L’episodio risale al giorno dei sabotaggi avvenuti in concomitanza con l’apertura delle Olimpiadi invernali e ha interessato i cavi dell’alta velocità su cui transitano gli impulsi della segnaletica ferroviaria e i dati relativi alla circolazione dei convogli.
Al momento, secondo quanto si apprende, non risultano in anni recenti nel territorio di Bologna altri casi di ordigni analoghi.

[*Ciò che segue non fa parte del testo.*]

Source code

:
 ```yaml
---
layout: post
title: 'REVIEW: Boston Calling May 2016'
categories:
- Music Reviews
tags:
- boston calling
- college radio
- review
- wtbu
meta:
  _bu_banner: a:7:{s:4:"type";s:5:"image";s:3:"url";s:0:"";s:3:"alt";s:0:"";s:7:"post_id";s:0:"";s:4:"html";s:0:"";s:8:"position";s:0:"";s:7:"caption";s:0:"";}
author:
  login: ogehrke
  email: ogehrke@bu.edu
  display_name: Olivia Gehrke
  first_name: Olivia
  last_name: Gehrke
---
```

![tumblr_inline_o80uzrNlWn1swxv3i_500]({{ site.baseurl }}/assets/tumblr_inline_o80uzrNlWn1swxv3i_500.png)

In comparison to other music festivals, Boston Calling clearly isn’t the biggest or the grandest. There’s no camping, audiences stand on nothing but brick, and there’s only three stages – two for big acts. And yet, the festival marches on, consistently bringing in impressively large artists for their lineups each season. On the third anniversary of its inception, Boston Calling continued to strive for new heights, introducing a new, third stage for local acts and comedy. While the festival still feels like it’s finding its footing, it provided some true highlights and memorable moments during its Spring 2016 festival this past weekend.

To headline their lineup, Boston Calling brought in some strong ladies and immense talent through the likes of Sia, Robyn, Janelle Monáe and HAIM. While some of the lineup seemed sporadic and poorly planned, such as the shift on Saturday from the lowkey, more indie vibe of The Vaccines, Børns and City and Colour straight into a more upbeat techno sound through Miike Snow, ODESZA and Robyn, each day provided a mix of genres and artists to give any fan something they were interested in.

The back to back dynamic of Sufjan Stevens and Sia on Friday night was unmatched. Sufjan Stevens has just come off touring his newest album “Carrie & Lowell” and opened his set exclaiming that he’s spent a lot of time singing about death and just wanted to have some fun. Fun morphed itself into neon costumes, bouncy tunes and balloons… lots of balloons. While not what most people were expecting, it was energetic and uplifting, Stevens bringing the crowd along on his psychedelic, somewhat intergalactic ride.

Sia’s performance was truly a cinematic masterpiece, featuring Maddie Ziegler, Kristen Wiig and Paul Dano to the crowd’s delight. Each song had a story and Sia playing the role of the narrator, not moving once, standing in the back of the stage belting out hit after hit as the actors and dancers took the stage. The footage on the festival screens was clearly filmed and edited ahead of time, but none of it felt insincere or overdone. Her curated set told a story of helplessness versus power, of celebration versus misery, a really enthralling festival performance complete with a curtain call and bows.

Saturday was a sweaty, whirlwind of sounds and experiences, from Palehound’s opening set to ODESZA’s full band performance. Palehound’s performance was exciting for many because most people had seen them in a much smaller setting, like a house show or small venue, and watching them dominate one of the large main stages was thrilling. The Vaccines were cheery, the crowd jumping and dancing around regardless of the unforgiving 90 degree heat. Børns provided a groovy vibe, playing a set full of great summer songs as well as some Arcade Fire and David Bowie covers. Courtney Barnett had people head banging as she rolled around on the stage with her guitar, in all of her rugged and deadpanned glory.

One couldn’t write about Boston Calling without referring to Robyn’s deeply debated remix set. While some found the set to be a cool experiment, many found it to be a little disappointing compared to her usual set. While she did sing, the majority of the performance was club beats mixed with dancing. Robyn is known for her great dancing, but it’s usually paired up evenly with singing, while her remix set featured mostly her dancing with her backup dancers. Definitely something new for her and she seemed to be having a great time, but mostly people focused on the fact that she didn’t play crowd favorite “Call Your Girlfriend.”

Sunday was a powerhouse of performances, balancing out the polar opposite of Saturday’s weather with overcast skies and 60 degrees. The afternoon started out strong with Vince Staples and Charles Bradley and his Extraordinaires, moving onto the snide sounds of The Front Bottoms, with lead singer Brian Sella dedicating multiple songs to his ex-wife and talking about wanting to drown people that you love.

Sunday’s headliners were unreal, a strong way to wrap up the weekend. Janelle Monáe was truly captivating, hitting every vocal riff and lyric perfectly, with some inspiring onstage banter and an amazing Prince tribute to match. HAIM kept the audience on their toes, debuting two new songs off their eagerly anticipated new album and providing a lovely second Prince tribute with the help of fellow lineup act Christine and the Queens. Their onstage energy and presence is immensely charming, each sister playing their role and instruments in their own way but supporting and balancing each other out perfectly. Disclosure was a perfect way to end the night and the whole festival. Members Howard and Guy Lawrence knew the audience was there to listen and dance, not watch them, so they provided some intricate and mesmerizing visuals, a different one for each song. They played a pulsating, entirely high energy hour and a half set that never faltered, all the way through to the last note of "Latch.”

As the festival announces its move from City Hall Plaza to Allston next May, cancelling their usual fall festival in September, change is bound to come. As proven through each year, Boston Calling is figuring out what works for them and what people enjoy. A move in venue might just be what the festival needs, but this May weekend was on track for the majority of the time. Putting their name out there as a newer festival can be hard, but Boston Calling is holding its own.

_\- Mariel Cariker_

Parallelamente, gli investigatori del gruppo Terrorismo della Procura, coordinato dalla procuratrice Morena Plazzi, stanno analizzando un testo pubblicato sul blog di area anarchica sottobosko.noblogs e la rivendicazione dell’attentato di Pesaro apparsa sul sito, anch’esso di area anarchica, “La Nemesi”.
L’obiettivo è verificare eventuali continuità o differenze con precedenti rivendicazioni provenienti dagli stessi ambienti.
Sui fatti di Castel Maggiore la Procura di Bologna ha aperto un fascicolo, al momento contro ignoti, ipotizzando i reati di associazione con finalità di terrorismo e attentato alla sicurezza dei trasporti.
L’ufficio giudiziario è in contatto con la Procura di Ancona, che sul sabotaggio di Pesaro procede per danneggiamento a seguito di incendio, interruzione di pubblico servizio, attentato alla sicurezza dei trasporti e associazione con finalità di terrorismo.